Segment Start: Dataset records

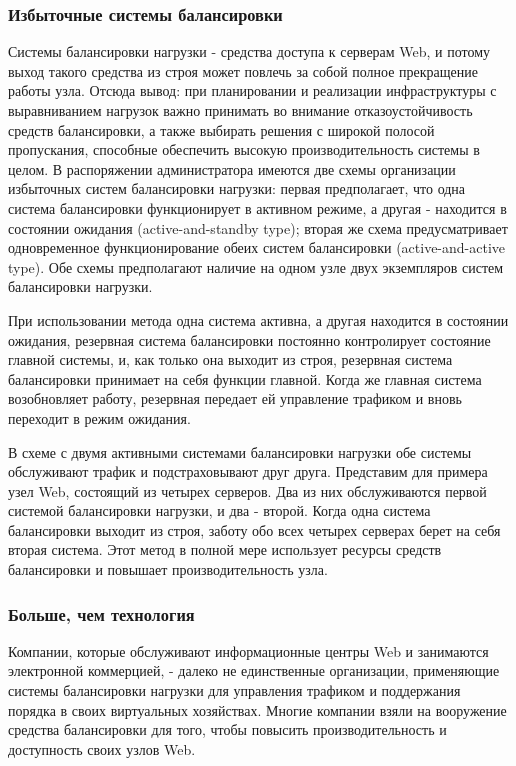 \subsubsection{Избыточные системы балансировки}

Системы балансировки нагрузки - средства доступа к серверам Web, и потому выход такого средства из строя может повлечь за собой полное прекращение работы узла. Отсюда вывод: при планировании и реализации инфраструктуры с выравниванием нагрузок важно принимать во внимание отказоустойчивость средств балансировки, а также выбирать решения с широкой полосой пропускания, способные обеспечить высокую производительность системы в целом. В распоряжении администратора имеются две схемы организации избыточных систем балансировки нагрузки: первая предполагает, что одна система балансировки функционирует в активном режиме, а другая - находится в состоянии ожидания (active-and-standby type); вторая же схема предусматривает одновременное функционирование обеих систем балансировки (active-and-active type). Обе схемы предполагают наличие на одном узле двух экземпляров систем балансировки нагрузки.

При использовании метода одна система активна, а другая находится в состоянии ожидания, резервная система балансировки постоянно контролирует состояние главной системы, и, как только она  выходит из строя,  резервная система балансировки принимает на себя функции главной. Когда же главная система возобновляет работу, резервная передает ей управление трафиком и вновь переходит в режим ожидания.

В схеме с двумя активными системами балансировки нагрузки обе системы обслуживают трафик и подстраховывают друг друга. Представим для примера узел Web, состоящий из четырех серверов. Два из них обслуживаются первой системой балансировки нагрузки, и два - второй. Когда одна система балансировки выходит из строя, заботу обо всех четырех серверах берет на себя вторая система. Этот метод в полной мере использует ресурсы средств балансировки и повышает производительность узла.

\subsubsection{Больше, чем технология}

Компании, которые обслуживают информационные центры Web и занимаются электронной коммерцией, - далеко не единственные организации, применяющие системы балансировки нагрузки для управления трафиком и поддержания порядка в своих виртуальных хозяйствах. Многие компании взяли на вооружение средства балансировки для того, чтобы повысить производительность и доступность своих узлов Web.

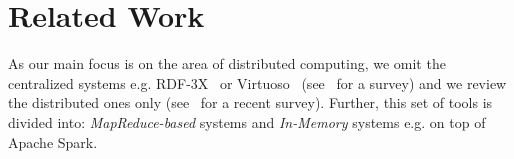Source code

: 





\section{Related Work}
\label{sec:related_work}

As our main focus is on the area of distributed computing, we omit the centralized systems e.g. RDF-3X~\cite{Neumann2008RRE} or Virtuoso~\cite{Erling2010} (see~\cite{faye2012survey} for a survey) and we review the distributed ones only (see~\cite{kaoudi2015rdf} for a recent survey).
Further, this set of tools is divided into: \textit{MapReduce-based} systems and \textit{In-Memory} systems e.g. on top of Apache Spark.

Segment End: Dataset records

What the exercise asks - What the answer needs is every line from the data above with "вторая" in it.

Solution to this exercise -
Системы балансировки нагрузки - средства доступа к серверам Web, и потому выход такого средства из строя может повлечь за собой полное прекращение работы узла. Отсюда вывод: при планировании и реализации инфраструктуры с выравниванием нагрузок важно принимать во внимание отказоустойчивость средств балансировки, а также выбирать решения с широкой полосой пропускания, способные обеспечить высокую производительность системы в целом. В распоряжении администратора имеются две схемы организации избыточных систем балансировки нагрузки: первая предполагает, что одна система балансировки функционирует в активном режиме, а другая - находится в состоянии ожидания (active-and-standby type); вторая же схема предусматривает одновременное функционирование обеих систем балансировки (active-and-active type). Обе схемы предполагают наличие на одном узле двух экземпляров систем балансировки нагрузки.
В схеме с двумя активными системами балансировки нагрузки обе системы обслуживают трафик и подстраховывают друг друга. Представим для примера узел Web, состоящий из четырех серверов. Два из них обслуживаются первой системой балансировки нагрузки, и два - второй. Когда одна система балансировки выходит из строя, заботу обо всех четырех серверах берет на себя вторая система. Этот метод в полной мере использует ресурсы средств балансировки и повышает производительность узла.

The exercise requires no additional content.